2/14/11

Friends make the world go round

The preschool students worked together to make these cards for the elementary students and teachers.  They did most of the work while I was off teaching cyclamen Valentine art in the lunchroom, or helping the nappers settle down, so I was amazed at the results.  The lead teacher came up with the idea from a picture of stick figures circling the globe, and from the discovery of a box of "worry dolls".

The children exchanged Valentines this morning.  There were more handmade cards than I can ever recall, either made by the child or by the child with a parent.  Another fun card was printed on photo paper with two snapshots of the student.  That one will be a keeper.

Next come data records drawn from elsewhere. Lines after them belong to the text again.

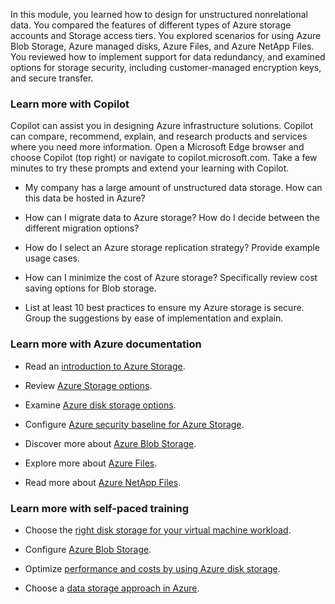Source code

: In this module, you learned how to design for unstructured nonrelational data. You compared the features of different types of Azure storage accounts and Storage access tiers. You explored scenarios for using Azure Blob Storage, Azure managed disks, Azure Files, and Azure NetApp Files. You reviewed how to implement support for data redundancy, and examined options for storage security, including customer-managed encryption keys, and secure transfer.

### Learn more with Copilot

Copilot can assist you in designing Azure infrastructure solutions. Copilot can compare, recommend, explain, and research products and services where you need more information. Open a Microsoft Edge browser and choose Copilot (top right) or navigate to copilot.microsoft.com. Take a few minutes to try these prompts and extend your learning with Copilot. 

- My company has a large amount of unstructured data storage. How can this data be hosted in Azure? 

- How can I migrate data to Azure storage? How do I decide between the different migration options?

- How do I select an Azure storage replication strategy? Provide example usage cases. 

- How can I minimize the cost of Azure storage? Specifically review cost saving options for Blob storage. 

- List at least 10 best practices to ensure my Azure storage is secure. Group the suggestions by ease of implementation and explain. 

### Learn more with Azure documentation

- Read an [introduction to Azure Storage](/azure/storage/common/storage-introduction?toc=/azure/storage/blobs/toc.json).

- Review [Azure Storage options](/azure/cloud-adoption-framework/ready/considerations/storage-options).

- Examine [Azure disk storage options](/azure/virtual-machines/managed-disks-overview).

- Configure [Azure security baseline for Azure Storage](/security/benchmark/azure/baselines/storage-security-baseline).

- Discover more about [Azure Blob Storage](/azure/storage/blobs/storage-blobs-overview).

- Explore more about [Azure Files](/azure/storage/files/storage-files-introduction).

- Read more about [Azure NetApp Files](/azure/azure-netapp-files/azure-netapp-files-introduction).

### Learn more with self-paced training

- Choose the [right disk storage for your virtual machine workload](/training/modules/choose-the-right-disk-storage-for-vm-workload/).

- Configure [Azure Blob Storage](/training/modules/configure-blob-storage/).

- Optimize [performance and costs by using Azure disk storage](/training/modules/optimize-performance-and-costs-using-azure-disk-storage/).

- Choose a [data storage approach in Azure](/training/modules/choose-storage-approach-in-azure/).
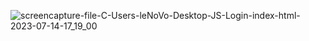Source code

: ![screencapture-file-C-Users-leNoVo-Desktop-JS-Login-index-html-2023-07-14-17_19_00](https://github.com/keyur146/login-page/assets/130525335/6a70f6d7-d08e-4a62-a082-a731d04f61ee)
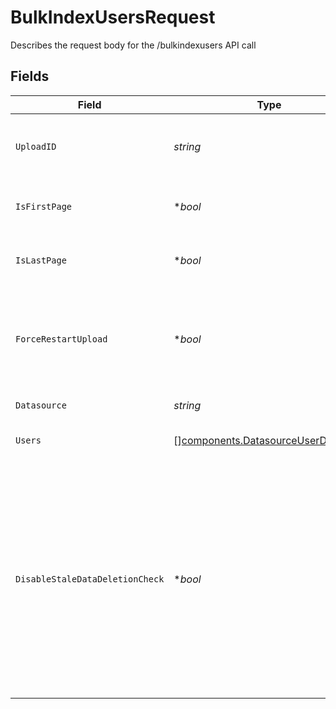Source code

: # BulkIndexUsersRequest

Describes the request body for the /bulkindexusers API call


## Fields

| Field                                                                                                                                                                                                                                               | Type                                                                                                                                                                                                                                                | Required                                                                                                                                                                                                                                            | Description                                                                                                                                                                                                                                         |
| --------------------------------------------------------------------------------------------------------------------------------------------------------------------------------------------------------------------------------------------------- | --------------------------------------------------------------------------------------------------------------------------------------------------------------------------------------------------------------------------------------------------- | --------------------------------------------------------------------------------------------------------------------------------------------------------------------------------------------------------------------------------------------------- | --------------------------------------------------------------------------------------------------------------------------------------------------------------------------------------------------------------------------------------------------- |
| `UploadID`                                                                                                                                                                                                                                          | *string*                                                                                                                                                                                                                                            | :heavy_check_mark:                                                                                                                                                                                                                                  | Unique id that must be used for this instance of datasource users upload                                                                                                                                                                            |
| `IsFirstPage`                                                                                                                                                                                                                                       | **bool*                                                                                                                                                                                                                                             | :heavy_minus_sign:                                                                                                                                                                                                                                  | true if this is the first page of the upload. Defaults to false                                                                                                                                                                                     |
| `IsLastPage`                                                                                                                                                                                                                                        | **bool*                                                                                                                                                                                                                                             | :heavy_minus_sign:                                                                                                                                                                                                                                  | true if this is the last page of the upload. Defaults to false                                                                                                                                                                                      |
| `ForceRestartUpload`                                                                                                                                                                                                                                | **bool*                                                                                                                                                                                                                                             | :heavy_minus_sign:                                                                                                                                                                                                                                  | Flag to discard previous upload attempts and start from scratch. Must be specified with isFirstPage=true                                                                                                                                            |
| `Datasource`                                                                                                                                                                                                                                        | *string*                                                                                                                                                                                                                                            | :heavy_check_mark:                                                                                                                                                                                                                                  | datasource of the users                                                                                                                                                                                                                             |
| `Users`                                                                                                                                                                                                                                             | [][components.DatasourceUserDefinition](../../models/components/datasourceuserdefinition.md)                                                                                                                                                        | :heavy_check_mark:                                                                                                                                                                                                                                  | batch of users for the datasource                                                                                                                                                                                                                   |
| `DisableStaleDataDeletionCheck`                                                                                                                                                                                                                     | **bool*                                                                                                                                                                                                                                             | :heavy_minus_sign:                                                                                                                                                                                                                                  | True if older user data needs to be force deleted after the upload completes. Defaults to older data being deleted only if the percentage of data being deleted is less than a reasonable threshold. This must only be set when `isLastPage = true` |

There weren't many Disney princess or Barbie cards this year, although I still work in a severely magenta sequin ballet tutu environment.  Outfits that just a few years ago would have been worn on Halloween, as a flower girl in a wedding, or for dress-up playtime at home are now considered appropriate everyday school attire.  Those get-ups don't scare me nearly as much as pants that proclaim "SWEET" or "JUICY" across the rear (although frequently worn backwards by preschoolers).  I can't imagine ever sending my sons off to Mothers-Day-Out or kindergarten in shorts with words on the rear or fly, let alone pants that announced "STUD" or "HUNK".  I was just praying the boys would get to the restroom in time and then remember to flush, zip, and wash their hands!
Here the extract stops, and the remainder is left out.